Creating space for innovation within existing frameworks. Rather than waiting for direction on every step, Izabella took ownership of the baseline emissions project, demonstrating how dedicated capacity allows for deeper exploration and creative problem-solving than part-time volunteer efforts ever could.

Enabling systematic rather than ad-hoc approaches. The side projects she readily took on, from staff commuting analysis to uniform usage and upcycling options, showed how proper capacity building creates comprehensive solutions rather than quick fixes.

Her resilience in learning new systems while navigating the complexities of a decades-old business demonstrated how the right capacity-building partnerships create mutual growth. She gained real-world experience while we gained systematic environmental capability.

The Capacity Building Results

By our mid-program check-in with Izabella’s NorQuest Internship Manager, Ivie, the results of strategic capacity building were clear. Izabella hadn’t just helped us establish a baseline tracking system, she had created sustainable organizational processes for ongoing environmental measurement. The mountain of data we needed was no longer insurmountable; it was organized, accessible, and actionable.

Most importantly, she had introduced new thinking processes that enabled a 70-year-old business to embrace environmental accountability. The systems she built weren’t just technical solutions; they were capacity-building frameworks designed for our long-term success.

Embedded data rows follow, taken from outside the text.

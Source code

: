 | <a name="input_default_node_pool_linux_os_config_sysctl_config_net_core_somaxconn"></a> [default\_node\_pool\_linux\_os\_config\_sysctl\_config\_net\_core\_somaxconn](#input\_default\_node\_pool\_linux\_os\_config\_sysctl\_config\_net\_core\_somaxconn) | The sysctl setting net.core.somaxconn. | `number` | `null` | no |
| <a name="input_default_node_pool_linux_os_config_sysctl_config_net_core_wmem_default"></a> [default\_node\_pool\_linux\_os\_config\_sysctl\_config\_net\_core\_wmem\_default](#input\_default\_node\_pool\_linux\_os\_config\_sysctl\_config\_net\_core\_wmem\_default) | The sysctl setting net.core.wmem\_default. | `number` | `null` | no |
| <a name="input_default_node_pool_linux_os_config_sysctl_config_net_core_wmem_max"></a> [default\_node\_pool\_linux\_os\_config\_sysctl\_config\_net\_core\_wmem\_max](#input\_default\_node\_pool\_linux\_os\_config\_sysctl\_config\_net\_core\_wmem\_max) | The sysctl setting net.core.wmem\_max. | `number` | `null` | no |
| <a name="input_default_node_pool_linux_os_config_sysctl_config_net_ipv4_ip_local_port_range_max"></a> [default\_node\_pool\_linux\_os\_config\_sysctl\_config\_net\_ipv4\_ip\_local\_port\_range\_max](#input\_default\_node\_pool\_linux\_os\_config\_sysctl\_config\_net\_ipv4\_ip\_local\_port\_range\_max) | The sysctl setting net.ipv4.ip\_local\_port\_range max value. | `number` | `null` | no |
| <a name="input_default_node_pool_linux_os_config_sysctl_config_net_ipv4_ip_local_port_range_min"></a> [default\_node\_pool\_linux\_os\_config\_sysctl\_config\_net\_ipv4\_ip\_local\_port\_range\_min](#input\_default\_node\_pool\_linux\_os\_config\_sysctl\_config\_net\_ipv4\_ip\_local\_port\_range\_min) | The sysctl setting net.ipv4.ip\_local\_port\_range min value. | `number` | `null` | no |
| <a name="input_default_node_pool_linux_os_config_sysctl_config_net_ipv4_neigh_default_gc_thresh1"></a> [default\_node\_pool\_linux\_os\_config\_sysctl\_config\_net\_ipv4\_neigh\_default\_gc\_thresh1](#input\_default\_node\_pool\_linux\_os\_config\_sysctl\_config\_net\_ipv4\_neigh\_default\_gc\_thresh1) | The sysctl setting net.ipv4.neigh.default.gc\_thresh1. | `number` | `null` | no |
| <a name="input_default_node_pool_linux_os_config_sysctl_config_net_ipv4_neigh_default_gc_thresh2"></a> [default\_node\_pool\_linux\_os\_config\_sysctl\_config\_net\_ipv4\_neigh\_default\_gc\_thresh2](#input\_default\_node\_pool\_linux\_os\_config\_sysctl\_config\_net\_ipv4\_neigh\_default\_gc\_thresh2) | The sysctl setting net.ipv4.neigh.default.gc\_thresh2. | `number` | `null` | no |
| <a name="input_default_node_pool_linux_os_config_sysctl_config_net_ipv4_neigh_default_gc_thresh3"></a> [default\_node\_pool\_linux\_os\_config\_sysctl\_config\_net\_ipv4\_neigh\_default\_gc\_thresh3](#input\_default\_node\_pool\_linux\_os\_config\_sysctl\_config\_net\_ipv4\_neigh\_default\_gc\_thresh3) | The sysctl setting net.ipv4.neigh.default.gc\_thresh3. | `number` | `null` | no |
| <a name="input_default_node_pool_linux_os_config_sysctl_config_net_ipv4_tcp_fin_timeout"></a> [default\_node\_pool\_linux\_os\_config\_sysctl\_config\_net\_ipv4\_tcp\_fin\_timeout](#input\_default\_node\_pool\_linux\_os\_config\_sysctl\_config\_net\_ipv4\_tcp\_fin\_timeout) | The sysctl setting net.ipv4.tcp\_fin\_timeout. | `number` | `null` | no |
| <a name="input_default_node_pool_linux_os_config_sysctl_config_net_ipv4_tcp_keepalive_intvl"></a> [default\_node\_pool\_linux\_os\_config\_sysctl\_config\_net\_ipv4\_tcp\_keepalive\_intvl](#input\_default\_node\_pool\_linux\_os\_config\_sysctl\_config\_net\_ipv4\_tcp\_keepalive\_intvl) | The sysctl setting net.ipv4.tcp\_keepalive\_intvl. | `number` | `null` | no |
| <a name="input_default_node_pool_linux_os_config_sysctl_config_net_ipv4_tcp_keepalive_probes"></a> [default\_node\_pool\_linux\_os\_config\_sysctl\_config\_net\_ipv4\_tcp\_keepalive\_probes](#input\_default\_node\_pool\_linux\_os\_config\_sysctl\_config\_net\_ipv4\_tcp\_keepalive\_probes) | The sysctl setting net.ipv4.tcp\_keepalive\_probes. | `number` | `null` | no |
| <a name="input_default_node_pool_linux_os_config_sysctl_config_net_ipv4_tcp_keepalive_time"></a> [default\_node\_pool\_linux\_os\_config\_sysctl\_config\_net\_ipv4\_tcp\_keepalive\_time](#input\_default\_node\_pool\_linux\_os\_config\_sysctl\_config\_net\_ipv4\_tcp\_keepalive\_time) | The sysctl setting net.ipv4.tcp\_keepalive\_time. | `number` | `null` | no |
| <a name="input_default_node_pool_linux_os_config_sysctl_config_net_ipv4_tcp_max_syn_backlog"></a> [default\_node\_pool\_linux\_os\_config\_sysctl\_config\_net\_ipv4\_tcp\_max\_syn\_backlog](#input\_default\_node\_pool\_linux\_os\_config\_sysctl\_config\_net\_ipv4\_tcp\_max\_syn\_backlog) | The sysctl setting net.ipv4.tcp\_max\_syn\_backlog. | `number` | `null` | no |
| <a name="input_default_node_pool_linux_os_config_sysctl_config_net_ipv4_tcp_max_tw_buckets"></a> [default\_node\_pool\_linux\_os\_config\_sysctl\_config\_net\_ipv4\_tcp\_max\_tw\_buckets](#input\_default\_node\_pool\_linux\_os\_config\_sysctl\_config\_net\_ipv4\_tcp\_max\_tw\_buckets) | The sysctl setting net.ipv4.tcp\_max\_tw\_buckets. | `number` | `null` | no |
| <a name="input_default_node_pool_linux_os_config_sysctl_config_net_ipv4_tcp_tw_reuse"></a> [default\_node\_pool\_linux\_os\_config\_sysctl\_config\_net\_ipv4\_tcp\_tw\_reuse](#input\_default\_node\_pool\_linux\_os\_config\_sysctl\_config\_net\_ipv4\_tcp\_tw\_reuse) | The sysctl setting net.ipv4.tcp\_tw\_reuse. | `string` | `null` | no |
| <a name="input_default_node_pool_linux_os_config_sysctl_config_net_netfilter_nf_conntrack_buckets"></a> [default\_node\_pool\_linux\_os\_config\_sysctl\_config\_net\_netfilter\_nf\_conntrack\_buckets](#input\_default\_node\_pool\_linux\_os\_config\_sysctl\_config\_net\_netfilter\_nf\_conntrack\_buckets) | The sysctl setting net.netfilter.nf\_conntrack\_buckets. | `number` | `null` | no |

                                                                                                                                             

The Organizational Learning

That cold March morning sorting garbage taught us that real sustainability work requires commitment beyond good intentions. But Izabella’s partnership with us proved something equally crucial for organizational climate action: when you strategically build capacity through the right partnerships, you don’t just solve immediate problems, you develop the organizational capability to tackle future environmental challenges.

This wasn’t just about getting baseline emissions data. It was about proving to ourselves and our industry that established businesses can build climate capacity without starting from scratch.

The big idea: Effective organizational climate action requires strategic capacity building through partnerships that bring fresh expertise, dedicated time, and new thinking processes into established business frameworks.

How is your organization approaching capacity building for climate action? What partnerships could help bridge the gap between environmental ambition and execution capability?